UMass Astronomers Exploring How Exploded Stars Are Swept Back Into the Universe

AMHERST, Mass. - Two astronomers at the University of Massachusetts have observed the remains of exploded stars called supernovae in two "neighbor" galaxies of our own Milky Way.

The report on their observations is being presented today by postdoctoral researcher Rosa Murphy Williams and faculty member Q. Daniel Wang, in collaboration with You-Hua Chu and John Dickel of the University of Illinois at Urbana-Champaign, at the meeting of the American Astronomical Society in Albuquerque, N.M. These results provide new insight into the distribution of gas shocked by the supernova blast wave, and the structure of material between stars, the researchers said.
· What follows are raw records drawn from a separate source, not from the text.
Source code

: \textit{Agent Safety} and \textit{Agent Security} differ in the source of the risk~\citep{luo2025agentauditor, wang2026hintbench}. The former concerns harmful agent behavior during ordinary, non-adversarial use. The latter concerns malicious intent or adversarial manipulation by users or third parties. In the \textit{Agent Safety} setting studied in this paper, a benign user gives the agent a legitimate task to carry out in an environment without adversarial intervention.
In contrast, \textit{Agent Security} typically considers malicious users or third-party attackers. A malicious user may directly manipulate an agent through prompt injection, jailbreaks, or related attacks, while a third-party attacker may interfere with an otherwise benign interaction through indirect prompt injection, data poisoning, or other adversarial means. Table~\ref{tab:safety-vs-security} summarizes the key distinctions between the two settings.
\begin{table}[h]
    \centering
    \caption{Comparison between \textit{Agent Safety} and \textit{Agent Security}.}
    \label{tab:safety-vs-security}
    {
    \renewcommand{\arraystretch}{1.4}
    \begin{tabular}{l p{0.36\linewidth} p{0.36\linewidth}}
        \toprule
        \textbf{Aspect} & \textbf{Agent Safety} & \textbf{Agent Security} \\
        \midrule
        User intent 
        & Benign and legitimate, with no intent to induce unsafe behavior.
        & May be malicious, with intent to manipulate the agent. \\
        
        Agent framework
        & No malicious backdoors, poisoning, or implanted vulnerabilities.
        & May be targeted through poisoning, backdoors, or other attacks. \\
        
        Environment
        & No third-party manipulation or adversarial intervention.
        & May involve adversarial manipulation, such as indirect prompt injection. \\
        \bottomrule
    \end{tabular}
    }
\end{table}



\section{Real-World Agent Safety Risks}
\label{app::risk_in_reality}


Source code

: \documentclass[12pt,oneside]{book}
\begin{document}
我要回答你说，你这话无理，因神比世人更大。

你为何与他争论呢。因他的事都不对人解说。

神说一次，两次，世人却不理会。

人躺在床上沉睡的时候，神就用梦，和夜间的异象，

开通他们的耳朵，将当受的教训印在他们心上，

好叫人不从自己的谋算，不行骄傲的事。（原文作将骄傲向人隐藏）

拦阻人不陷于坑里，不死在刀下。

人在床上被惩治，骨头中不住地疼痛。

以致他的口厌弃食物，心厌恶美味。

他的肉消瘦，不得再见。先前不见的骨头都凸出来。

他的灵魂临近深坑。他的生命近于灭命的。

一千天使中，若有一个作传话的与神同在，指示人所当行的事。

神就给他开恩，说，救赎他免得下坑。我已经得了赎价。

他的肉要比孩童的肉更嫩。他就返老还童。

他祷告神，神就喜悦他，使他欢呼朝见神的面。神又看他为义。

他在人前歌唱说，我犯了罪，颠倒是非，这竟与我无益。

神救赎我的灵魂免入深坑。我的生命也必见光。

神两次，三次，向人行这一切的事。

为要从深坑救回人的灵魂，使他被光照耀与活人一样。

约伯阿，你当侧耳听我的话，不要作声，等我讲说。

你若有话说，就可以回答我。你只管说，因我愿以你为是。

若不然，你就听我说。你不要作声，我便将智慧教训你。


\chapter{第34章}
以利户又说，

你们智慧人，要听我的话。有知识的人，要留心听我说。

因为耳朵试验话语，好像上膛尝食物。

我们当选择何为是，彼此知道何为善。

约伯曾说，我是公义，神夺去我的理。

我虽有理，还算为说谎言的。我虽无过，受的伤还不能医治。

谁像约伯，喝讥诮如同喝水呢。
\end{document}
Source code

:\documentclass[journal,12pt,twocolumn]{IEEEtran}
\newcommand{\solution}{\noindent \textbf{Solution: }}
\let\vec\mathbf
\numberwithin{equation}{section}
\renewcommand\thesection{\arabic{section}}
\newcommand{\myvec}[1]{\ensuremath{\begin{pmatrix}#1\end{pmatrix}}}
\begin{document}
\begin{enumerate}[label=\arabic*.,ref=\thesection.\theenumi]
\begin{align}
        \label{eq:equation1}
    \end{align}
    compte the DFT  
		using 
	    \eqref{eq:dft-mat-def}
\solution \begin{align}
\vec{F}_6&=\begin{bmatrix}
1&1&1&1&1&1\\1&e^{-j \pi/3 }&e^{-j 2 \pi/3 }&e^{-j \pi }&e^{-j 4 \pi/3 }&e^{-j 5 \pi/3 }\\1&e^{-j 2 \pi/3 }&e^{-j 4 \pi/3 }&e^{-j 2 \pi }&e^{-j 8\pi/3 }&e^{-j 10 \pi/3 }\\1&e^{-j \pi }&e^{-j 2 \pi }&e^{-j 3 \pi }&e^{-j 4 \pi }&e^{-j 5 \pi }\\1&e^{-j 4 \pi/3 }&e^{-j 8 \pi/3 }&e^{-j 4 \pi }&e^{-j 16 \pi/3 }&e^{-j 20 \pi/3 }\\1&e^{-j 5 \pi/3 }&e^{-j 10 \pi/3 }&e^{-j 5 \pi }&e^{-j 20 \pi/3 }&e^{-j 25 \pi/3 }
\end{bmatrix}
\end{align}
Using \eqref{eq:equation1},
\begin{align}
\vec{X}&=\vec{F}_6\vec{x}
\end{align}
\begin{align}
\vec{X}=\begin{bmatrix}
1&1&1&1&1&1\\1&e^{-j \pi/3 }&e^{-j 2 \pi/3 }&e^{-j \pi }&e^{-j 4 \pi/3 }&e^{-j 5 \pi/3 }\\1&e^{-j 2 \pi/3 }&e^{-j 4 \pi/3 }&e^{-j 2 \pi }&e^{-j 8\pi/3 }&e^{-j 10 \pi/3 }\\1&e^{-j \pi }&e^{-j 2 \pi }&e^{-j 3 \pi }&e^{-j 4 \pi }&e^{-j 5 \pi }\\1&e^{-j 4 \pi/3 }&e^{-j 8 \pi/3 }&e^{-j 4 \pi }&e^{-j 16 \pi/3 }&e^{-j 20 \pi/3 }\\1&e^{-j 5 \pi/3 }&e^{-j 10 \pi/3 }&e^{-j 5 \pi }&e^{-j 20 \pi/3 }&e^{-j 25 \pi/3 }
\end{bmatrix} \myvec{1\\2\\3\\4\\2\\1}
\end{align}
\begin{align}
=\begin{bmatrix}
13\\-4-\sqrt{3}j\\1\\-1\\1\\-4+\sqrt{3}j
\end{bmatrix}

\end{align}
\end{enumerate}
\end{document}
The findings expand our understanding of the long-term evolution of a star after it explodes, and of how the remnants of a star are ultimately swept back into the universe.

The authors are presenting a series of observations made with new satellite-based telescopes such as the Hubble Space Telescope, the Chandra X-Ray Observatory, and the X-Ray Multi-Mirror Mission, all of which reveal the supernova remnants in two of our neighboring galaxies in unprecedented detail, Williams said. The Large and Small Magellanic Clouds are small galaxies adjacent to our own Milky Way, about 160,000 and 190,000 light-years from Earth, respectively. The findings combine a review of previous research, along with newer findings and observations by the UMass team.

"When a massive star nears the end of its lifespan, its internal fusion reactions can no longer support the mass against gravity," explained Williams. "The star implodes and, within a fraction of a second, rebounds in a tremendous explosion in which much of the star’s material is flung outward at speeds of about 20 million miles per hour." This violent outburst sweeps up interstellar dust and debris in its path like a natural snowplow, Williams said, forming an expanding sphere of gas and dust which can reach more than a hundred light-years in diameter. After approximately 100,000 years the expansion slows considerably, and the supernova remnants merge with their surroundings. The process by which supernova remnants interact with interstellar residue and eventually merge with it is the puzzle that Williams and Wang are probing.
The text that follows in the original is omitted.